- [What needs to be done]: How many lines in the data below include the word "begin"? Respond with the number, nothing more.

Dataset entries
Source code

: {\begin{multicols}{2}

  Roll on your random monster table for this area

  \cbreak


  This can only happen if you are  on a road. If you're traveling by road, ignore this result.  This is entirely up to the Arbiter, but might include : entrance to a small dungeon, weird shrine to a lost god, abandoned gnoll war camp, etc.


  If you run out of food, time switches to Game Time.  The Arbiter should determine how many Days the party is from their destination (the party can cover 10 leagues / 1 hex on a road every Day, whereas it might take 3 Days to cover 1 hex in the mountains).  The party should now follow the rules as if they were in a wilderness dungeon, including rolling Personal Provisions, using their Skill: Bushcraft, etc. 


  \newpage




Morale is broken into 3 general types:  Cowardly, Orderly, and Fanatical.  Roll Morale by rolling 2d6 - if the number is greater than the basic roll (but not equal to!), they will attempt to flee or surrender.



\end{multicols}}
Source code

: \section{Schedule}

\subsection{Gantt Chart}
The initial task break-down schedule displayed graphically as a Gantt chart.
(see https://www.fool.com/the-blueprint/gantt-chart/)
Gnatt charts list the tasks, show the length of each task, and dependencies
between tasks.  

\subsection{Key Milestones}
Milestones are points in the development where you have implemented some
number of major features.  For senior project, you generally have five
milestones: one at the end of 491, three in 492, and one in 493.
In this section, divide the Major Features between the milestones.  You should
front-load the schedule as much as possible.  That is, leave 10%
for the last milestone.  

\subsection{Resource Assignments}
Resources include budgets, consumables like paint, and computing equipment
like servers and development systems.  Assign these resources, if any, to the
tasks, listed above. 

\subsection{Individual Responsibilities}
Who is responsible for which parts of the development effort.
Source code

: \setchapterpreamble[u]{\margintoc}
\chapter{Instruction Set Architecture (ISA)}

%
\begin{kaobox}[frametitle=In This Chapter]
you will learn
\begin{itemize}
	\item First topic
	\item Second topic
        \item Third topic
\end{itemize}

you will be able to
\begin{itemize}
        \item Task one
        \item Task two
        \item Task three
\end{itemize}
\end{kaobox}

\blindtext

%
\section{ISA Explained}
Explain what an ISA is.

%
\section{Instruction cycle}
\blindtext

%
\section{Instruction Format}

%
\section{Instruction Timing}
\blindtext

--

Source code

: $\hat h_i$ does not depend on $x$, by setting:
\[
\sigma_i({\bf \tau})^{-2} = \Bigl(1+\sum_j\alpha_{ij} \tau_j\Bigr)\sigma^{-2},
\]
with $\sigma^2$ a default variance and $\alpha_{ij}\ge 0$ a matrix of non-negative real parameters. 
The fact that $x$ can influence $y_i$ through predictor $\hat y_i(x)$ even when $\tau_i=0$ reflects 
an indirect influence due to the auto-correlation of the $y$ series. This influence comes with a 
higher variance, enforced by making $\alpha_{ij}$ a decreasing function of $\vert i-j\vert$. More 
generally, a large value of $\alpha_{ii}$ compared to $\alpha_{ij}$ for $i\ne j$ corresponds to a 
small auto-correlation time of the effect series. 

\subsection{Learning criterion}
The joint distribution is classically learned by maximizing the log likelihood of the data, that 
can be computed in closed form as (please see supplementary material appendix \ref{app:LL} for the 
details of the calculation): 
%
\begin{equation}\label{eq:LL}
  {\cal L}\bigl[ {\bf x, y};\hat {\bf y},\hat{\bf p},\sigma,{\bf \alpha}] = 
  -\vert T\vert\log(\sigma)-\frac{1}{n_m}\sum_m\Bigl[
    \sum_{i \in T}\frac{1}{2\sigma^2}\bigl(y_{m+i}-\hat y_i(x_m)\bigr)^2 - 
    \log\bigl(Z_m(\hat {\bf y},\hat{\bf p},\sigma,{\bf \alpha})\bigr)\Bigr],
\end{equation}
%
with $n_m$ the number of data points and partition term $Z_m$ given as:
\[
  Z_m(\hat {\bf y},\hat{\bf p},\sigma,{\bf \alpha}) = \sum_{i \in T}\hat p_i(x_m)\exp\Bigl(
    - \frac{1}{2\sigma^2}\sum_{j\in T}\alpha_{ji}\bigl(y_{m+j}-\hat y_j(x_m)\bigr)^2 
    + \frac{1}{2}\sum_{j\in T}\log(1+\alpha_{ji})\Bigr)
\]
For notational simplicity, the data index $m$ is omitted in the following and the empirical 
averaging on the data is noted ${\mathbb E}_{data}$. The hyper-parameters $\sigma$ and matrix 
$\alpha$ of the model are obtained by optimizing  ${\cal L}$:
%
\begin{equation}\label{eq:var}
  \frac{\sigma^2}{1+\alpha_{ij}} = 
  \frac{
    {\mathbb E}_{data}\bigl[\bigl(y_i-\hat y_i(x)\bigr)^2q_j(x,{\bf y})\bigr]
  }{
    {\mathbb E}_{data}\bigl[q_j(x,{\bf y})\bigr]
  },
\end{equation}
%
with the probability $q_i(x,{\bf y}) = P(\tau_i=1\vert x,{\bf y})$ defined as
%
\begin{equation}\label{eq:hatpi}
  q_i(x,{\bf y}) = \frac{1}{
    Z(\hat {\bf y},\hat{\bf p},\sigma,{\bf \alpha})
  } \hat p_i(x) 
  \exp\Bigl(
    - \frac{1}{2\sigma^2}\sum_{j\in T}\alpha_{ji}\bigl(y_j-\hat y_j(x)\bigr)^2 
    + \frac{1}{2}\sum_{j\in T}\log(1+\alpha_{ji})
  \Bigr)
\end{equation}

- [Response to the task]: 7